▶ _Work request_
Lines from the beginning of the entries up to and including the one with "0.005440941570821145,\\" must be duplicated word for word; leave out all others.

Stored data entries
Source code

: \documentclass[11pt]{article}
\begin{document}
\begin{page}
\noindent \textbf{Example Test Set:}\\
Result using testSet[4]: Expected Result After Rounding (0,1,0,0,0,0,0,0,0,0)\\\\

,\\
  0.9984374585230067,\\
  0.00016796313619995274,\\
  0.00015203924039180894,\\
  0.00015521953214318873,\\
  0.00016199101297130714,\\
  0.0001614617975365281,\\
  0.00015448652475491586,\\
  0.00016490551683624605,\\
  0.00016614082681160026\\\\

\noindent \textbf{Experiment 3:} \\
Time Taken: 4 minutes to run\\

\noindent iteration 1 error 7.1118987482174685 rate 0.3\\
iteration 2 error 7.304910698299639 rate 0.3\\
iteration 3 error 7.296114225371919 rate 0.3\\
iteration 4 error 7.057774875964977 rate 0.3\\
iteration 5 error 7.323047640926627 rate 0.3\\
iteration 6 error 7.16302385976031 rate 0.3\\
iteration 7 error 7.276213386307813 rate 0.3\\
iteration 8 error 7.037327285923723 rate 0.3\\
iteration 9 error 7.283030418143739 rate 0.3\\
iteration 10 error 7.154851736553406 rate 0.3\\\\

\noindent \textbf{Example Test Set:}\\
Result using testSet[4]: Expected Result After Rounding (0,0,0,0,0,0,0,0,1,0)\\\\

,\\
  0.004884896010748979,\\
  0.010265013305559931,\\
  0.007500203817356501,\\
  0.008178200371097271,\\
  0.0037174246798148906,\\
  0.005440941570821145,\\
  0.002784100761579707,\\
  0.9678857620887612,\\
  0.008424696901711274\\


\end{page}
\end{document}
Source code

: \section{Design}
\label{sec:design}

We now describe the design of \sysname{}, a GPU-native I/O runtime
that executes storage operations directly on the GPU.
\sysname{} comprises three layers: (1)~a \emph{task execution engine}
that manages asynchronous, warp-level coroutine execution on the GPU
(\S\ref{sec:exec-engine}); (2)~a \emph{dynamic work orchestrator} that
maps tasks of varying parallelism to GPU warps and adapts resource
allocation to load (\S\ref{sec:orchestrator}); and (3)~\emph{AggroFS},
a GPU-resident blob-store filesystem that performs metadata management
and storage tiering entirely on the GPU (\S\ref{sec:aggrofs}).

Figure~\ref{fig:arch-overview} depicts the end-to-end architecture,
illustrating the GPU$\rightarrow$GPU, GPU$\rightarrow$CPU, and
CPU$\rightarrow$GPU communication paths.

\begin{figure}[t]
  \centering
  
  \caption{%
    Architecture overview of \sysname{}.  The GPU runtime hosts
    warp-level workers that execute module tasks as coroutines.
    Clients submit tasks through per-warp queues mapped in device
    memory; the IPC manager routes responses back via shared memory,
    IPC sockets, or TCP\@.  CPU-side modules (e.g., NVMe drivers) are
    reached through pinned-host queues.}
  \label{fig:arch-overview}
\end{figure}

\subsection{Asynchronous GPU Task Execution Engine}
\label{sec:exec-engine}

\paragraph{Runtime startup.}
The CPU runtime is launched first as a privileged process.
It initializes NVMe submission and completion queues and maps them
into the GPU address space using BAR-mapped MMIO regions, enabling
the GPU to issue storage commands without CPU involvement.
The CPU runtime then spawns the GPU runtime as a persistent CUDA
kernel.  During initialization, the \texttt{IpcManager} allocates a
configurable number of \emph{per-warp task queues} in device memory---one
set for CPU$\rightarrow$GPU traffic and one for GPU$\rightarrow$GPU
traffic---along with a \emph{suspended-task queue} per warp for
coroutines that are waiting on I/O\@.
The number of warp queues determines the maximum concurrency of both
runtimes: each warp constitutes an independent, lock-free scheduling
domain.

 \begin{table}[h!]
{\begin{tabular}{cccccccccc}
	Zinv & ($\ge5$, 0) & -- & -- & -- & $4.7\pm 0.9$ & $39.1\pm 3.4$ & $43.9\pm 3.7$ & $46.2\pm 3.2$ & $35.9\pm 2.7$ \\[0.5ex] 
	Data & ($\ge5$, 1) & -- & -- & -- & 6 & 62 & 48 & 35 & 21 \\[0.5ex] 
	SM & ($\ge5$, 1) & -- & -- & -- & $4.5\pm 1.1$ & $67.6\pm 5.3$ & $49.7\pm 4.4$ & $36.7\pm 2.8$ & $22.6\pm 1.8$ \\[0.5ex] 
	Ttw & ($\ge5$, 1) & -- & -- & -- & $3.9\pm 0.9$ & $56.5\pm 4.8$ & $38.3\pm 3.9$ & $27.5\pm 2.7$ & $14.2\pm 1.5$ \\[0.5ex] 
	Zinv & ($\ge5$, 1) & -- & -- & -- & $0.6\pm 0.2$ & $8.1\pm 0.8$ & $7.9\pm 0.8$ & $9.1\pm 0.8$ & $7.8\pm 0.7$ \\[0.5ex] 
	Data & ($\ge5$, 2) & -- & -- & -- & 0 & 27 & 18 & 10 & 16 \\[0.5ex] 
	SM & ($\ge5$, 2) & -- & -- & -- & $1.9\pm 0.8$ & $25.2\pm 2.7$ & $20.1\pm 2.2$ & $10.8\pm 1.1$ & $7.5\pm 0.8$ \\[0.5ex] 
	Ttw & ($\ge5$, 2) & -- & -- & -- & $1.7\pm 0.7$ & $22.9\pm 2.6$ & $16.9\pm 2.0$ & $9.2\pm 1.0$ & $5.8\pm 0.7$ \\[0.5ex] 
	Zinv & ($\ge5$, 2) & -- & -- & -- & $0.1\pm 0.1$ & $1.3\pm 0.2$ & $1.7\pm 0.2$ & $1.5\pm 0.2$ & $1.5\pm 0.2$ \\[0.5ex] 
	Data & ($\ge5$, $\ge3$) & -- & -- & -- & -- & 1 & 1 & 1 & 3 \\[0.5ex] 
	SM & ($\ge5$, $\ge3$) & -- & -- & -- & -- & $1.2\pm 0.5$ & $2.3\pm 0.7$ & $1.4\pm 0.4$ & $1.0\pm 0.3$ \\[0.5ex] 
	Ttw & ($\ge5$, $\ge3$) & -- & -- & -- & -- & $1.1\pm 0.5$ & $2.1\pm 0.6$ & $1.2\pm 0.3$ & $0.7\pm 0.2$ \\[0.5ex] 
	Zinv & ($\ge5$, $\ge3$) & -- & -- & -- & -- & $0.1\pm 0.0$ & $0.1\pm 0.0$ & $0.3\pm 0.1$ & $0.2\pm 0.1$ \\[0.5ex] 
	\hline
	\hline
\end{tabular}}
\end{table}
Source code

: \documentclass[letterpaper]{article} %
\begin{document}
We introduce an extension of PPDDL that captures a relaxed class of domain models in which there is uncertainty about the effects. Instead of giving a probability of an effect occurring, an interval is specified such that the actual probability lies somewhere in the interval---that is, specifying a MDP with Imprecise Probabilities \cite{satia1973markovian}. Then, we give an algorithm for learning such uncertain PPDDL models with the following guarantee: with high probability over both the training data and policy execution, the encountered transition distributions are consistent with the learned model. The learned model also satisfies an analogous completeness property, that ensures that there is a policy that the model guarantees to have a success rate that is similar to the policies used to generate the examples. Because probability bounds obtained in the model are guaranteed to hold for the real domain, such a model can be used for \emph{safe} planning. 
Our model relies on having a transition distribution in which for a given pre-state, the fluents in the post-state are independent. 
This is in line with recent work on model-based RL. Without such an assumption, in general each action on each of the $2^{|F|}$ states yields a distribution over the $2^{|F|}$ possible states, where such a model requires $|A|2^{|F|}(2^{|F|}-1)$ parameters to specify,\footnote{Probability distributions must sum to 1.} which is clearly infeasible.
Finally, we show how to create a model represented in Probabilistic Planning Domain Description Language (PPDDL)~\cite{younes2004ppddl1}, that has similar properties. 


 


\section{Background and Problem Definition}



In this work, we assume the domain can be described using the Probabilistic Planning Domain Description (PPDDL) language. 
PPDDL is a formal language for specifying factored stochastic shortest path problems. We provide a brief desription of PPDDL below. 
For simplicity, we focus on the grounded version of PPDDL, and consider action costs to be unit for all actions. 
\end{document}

▶ _Response area_
Source code

: \documentclass[11pt]{article}
\begin{document}
\begin{page}
\noindent \textbf{Example Test Set:}\\
Result using testSet[4]: Expected Result After Rounding (0,1,0,0,0,0,0,0,0,0)\\\\

,\\
  0.9984374585230067,\\
  0.00016796313619995274,\\
  0.00015203924039180894,\\
  0.00015521953214318873,\\
  0.00016199101297130714,\\
  0.0001614617975365281,\\
  0.00015448652475491586,\\
  0.00016490551683624605,\\
  0.00016614082681160026\\\\

\noindent \textbf{Experiment 3:} \\
Time Taken: 4 minutes to run\\

\noindent iteration 1 error 7.1118987482174685 rate 0.3\\
iteration 2 error 7.304910698299639 rate 0.3\\
iteration 3 error 7.296114225371919 rate 0.3\\
iteration 4 error 7.057774875964977 rate 0.3\\
iteration 5 error 7.323047640926627 rate 0.3\\
iteration 6 error 7.16302385976031 rate 0.3\\
iteration 7 error 7.276213386307813 rate 0.3\\
iteration 8 error 7.037327285923723 rate 0.3\\
iteration 9 error 7.283030418143739 rate 0.3\\
iteration 10 error 7.154851736553406 rate 0.3\\\\

\noindent \textbf{Example Test Set:}\\
Result using testSet[4]: Expected Result After Rounding (0,0,0,0,0,0,0,0,1,0)\\\\

,\\
  0.004884896010748979,\\
  0.010265013305559931,\\
  0.007500203817356501,\\
  0.008178200371097271,\\
  0.0037174246798148906,\\
  0.005440941570821145,\\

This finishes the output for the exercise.